What you have to do: Print the whole listing below exactly, skipping every picture.

Data provided:
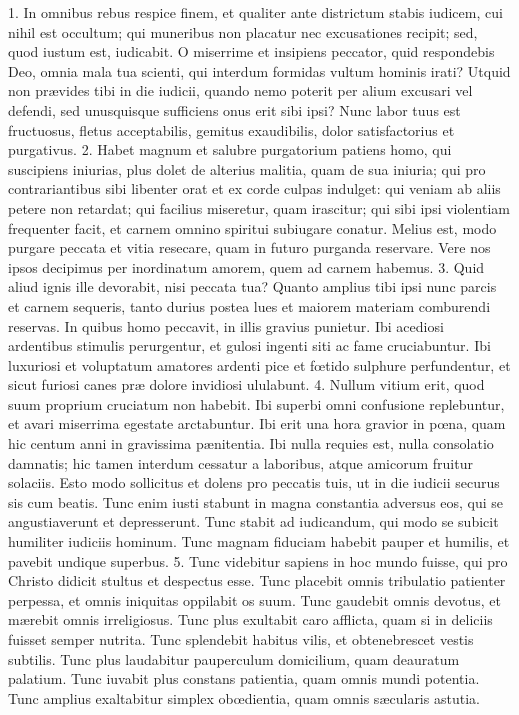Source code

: \documentclass[twoside]{article}
\begin{document}
1. In omnibus rebus respice finem, et qualiter ante districtum stabis iudicem, cui nihil est occultum; qui muneribus non placatur nec excusationes recipit; sed, quod iustum est, iudicabit. O miserrime et insipiens peccator, quid respondebis Deo, omnia mala tua scienti, qui interdum formidas vultum hominis irati? Utquid non prævides tibi in die iudicii, quando nemo poterit per alium excusari vel defendi, sed unusquisque sufficiens onus erit sibi ipsi? Nunc labor tuus est fructuosus, fletus acceptabilis, gemitus exaudibilis, dolor satisfactorius et purgativus.
2. Habet magnum et salubre purgatorium patiens homo, qui suscipiens iniurias, plus dolet de alterius malitia, quam de sua iniuria; qui pro contrariantibus sibi libenter orat et ex corde culpas indulget: qui veniam ab aliis petere non retardat; qui facilius miseretur, quam irascitur; qui sibi ipsi violentiam frequenter facit, et carnem omnino spiritui subiugare conatur. Melius est, modo purgare peccata et vitia resecare, quam in futuro purganda reservare. Vere nos ipsos decipimus per inordinatum amorem, quem ad carnem habemus.
3. Quid aliud ignis ille devorabit, nisi peccata tua? Quanto amplius tibi ipsi nunc parcis et carnem sequeris, tanto durius postea lues et maiorem materiam comburendi reservas. In quibus homo peccavit, in illis gravius punietur. Ibi acediosi ardentibus stimulis perurgentur, et gulosi ingenti siti ac fame cruciabuntur. Ibi luxuriosi et voluptatum amatores ardenti pice et fœtido sulphure perfundentur, et sicut furiosi canes præ dolore invidiosi ululabunt.
4. Nullum vitium erit, quod suum proprium cruciatum non habebit. Ibi superbi omni confusione replebuntur, et avari miserrima egestate arctabuntur. Ibi erit una hora gravior in pœna, quam hic centum anni in gravissima pænitentia. Ibi nulla requies est, nulla consolatio damnatis; hic tamen interdum cessatur a laboribus, atque amicorum fruitur solaciis. Esto modo sollicitus et dolens pro peccatis tuis, ut in die iudicii securus sis cum beatis. Tunc enim iusti stabunt in magna constantia adversus eos, qui se angustiaverunt et depresserunt. Tunc stabit ad iudicandum, qui modo se subicit humiliter iudiciis hominum. Tunc magnam fiduciam habebit pauper et humilis, et pavebit undique superbus.
5. Tunc videbitur sapiens in hoc mundo fuisse, qui pro Christo didicit stultus et despectus esse. Tunc placebit omnis tribulatio patienter perpessa, et omnis iniquitas oppilabit os suum. Tunc gaudebit omnis devotus, et mærebit omnis irreligiosus. Tunc plus exultabit caro afflicta, quam si in deliciis fuisset semper nutrita. Tunc splendebit habitus vilis, et obtenebrescet vestis subtilis. Tunc plus laudabitur pauperculum domicilium, quam deauratum palatium. Tunc iuvabit plus constans patientia, quam omnis mundi potentia. Tunc amplius exaltabitur simplex obœdientia, quam omnis sæcularis astutia.
\end{document}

Response to the task:
Source code

: \documentclass[twoside]{article}
\begin{document}
1. In omnibus rebus respice finem, et qualiter ante districtum stabis iudicem, cui nihil est occultum; qui muneribus non placatur nec excusationes recipit; sed, quod iustum est, iudicabit. O miserrime et insipiens peccator, quid respondebis Deo, omnia mala tua scienti, qui interdum formidas vultum hominis irati? Utquid non prævides tibi in die iudicii, quando nemo poterit per alium excusari vel defendi, sed unusquisque sufficiens onus erit sibi ipsi? Nunc labor tuus est fructuosus, fletus acceptabilis, gemitus exaudibilis, dolor satisfactorius et purgativus.
2. Habet magnum et salubre purgatorium patiens homo, qui suscipiens iniurias, plus dolet de alterius malitia, quam de sua iniuria; qui pro contrariantibus sibi libenter orat et ex corde culpas indulget: qui veniam ab aliis petere non retardat; qui facilius miseretur, quam irascitur; qui sibi ipsi violentiam frequenter facit, et carnem omnino spiritui subiugare conatur. Melius est, modo purgare peccata et vitia resecare, quam in futuro purganda reservare. Vere nos ipsos decipimus per inordinatum amorem, quem ad carnem habemus.
3. Quid aliud ignis ille devorabit, nisi peccata tua? Quanto amplius tibi ipsi nunc parcis et carnem sequeris, tanto durius postea lues et maiorem materiam comburendi reservas. In quibus homo peccavit, in illis gravius punietur. Ibi acediosi ardentibus stimulis perurgentur, et gulosi ingenti siti ac fame cruciabuntur. Ibi luxuriosi et voluptatum amatores ardenti pice et fœtido sulphure perfundentur, et sicut furiosi canes præ dolore invidiosi ululabunt.
4. Nullum vitium erit, quod suum proprium cruciatum non habebit. Ibi superbi omni confusione replebuntur, et avari miserrima egestate arctabuntur. Ibi erit una hora gravior in pœna, quam hic centum anni in gravissima pænitentia. Ibi nulla requies est, nulla consolatio damnatis; hic tamen interdum cessatur a laboribus, atque amicorum fruitur solaciis. Esto modo sollicitus et dolens pro peccatis tuis, ut in die iudicii securus sis cum beatis. Tunc enim iusti stabunt in magna constantia adversus eos, qui se angustiaverunt et depresserunt. Tunc stabit ad iudicandum, qui modo se subicit humiliter iudiciis hominum. Tunc magnam fiduciam habebit pauper et humilis, et pavebit undique superbus.
5. Tunc videbitur sapiens in hoc mundo fuisse, qui pro Christo didicit stultus et despectus esse. Tunc placebit omnis tribulatio patienter perpessa, et omnis iniquitas oppilabit os suum. Tunc gaudebit omnis devotus, et mærebit omnis irreligiosus. Tunc plus exultabit caro afflicta, quam si in deliciis fuisset semper nutrita. Tunc splendebit habitus vilis, et obtenebrescet vestis subtilis. Tunc plus laudabitur pauperculum domicilium, quam deauratum palatium. Tunc iuvabit plus constans patientia, quam omnis mundi potentia. Tunc amplius exaltabitur simplex obœdientia, quam omnis sæcularis astutia.
\end{document}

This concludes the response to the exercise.